PCB-mouned pots, switches and sockets that have no attachment to the enclosure (just an hole through the enclosure)

Plastic 1/4" jack sockets

Controls too close to stomp switch

Using an enclosure that is far bigger than it needs to be, causing it to flex when stomped (EH love doing this - outsized pedals like the original Pulsar - you could get three tremolo circuits in that thing if you wanted to...bah!)

Using angel-hair hookup wire that breaks when you merely look at it

[ayayay!]

Using angel-hair hookup wire that breaks when you merely look at it

Hoo-yeah!  BBE, Rocktron...

[axg20202]

Using minijacks for power connections, which invites polarity mismatches. (Sorry, EH again. And to use these connnectors and also not include reverse polarity protection is just plain rude).

This is turning into a rant, but it's audio/electrical engineering good practice to use a type of connector ONLY for it's intended purpose. And to use an audio connector in a piece of audio gear but have it carrying power is just wrong. EH may have rectified this (DC, geddit?) by now, but they did it for years.

Right, I'm off to use some 2.1mm DC connectors to make a guitar lead.....

[nelson]

Using surface mount sockets, pots or trims.

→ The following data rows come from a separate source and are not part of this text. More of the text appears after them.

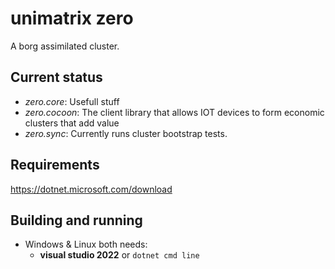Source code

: # unimatrix zero

A borg assimilated cluster.

## Current status

- *zero.core*: Usefull stuff
- *zero.cocoon*: The client library that allows IOT devices to form economic clusters that add value
- *zero.sync*:  Currently runs cluster bootstrap tests.

## Requirements
https://dotnet.microsoft.com/download


## Building and running

- Windows & Linux both needs:
  - **visual studio 2022** or `dotnet cmd line`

You could really take this long term reliability stuff to its extremes.

I mean, no switches, no sockets, no mechanical parts whatsoever.

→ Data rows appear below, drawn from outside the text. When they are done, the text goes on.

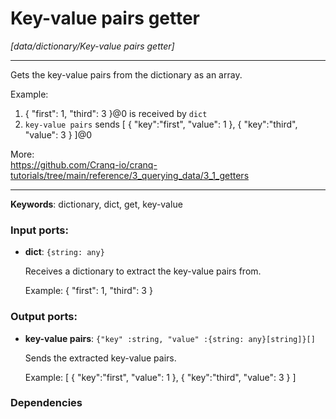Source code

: # Key-value pairs getter

_[data/dictionary/Key-value pairs getter]_

---

Gets the key-value pairs from the dictionary as an array.  
  
Example:  
1. { "first": 1, "third": 3 }@0 is received by `dict`  
2. `key-value pairs` sends [ { "key":"first", "value": 1 }, { "key":"third", "value": 3 } ]@0  
  
More:  
https://github.com/Cranq-io/cranq-tutorials/tree/main/reference/3_querying_data/3_1_getters  

---

__Keywords__: dictionary, dict, get, key-value

### Input ports:

* __dict__: ` {string: any} `

    Receives a dictionary to extract the key-value pairs from.
    
    Example:
     { "first": 1, "third": 3 }

### Output ports:

* __key-value pairs__: ` {"key" :string, "value" :{string: any}[string]}[] `

    Sends the extracted key-value pairs.
    
    Example:
    [ { "key":"first", "value": 1 }, { "key":"third", "value": 3 } ]

### Dependencies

You have piezo elements for the switching, piezo button controls for up or down, wireless connection to guitar.

You could probably throw the boxes into a cement mixer and they would come out working then.

I think what you have to ask is what's an unnacceptable compromise between saving build time, increasing efficiences and product longevity.

After all, you could make a bombproof effects pedal, if you wanted too, it would cost you an arm and a leg, plus half your life to design and build. At the end of that, I bet no one would buy it at the price point that would even have you break even.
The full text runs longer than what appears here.